▸ **Aim of the task**:
Please return every line of the records below that contains the word "pink".
**** Input material ****
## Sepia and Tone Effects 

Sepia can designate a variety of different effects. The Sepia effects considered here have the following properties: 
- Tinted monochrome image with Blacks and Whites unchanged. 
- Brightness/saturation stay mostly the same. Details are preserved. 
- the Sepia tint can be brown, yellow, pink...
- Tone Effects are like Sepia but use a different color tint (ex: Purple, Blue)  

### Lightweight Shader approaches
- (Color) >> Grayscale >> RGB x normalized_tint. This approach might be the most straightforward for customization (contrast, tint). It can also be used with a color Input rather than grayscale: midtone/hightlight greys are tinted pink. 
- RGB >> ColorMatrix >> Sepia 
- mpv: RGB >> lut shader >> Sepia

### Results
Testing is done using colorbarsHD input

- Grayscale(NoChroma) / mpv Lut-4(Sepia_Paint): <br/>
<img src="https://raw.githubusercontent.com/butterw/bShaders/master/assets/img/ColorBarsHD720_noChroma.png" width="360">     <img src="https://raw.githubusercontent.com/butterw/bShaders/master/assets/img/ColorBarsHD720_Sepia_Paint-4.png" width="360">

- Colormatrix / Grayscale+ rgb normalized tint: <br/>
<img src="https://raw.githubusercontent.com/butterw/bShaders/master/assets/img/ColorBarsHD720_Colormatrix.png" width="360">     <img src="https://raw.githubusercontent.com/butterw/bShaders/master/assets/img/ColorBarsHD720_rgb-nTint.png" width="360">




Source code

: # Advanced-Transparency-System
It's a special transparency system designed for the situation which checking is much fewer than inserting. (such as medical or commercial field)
****
▸ **Answer for this exercise**:
- the Sepia tint can be brown, yellow, pink...
- (Color) >> Grayscale >> RGB x normalized_tint. This approach might be the most straightforward for customization (contrast, tint). It can also be used with a color Input rather than grayscale: midtone/hightlight greys are tinted pink. 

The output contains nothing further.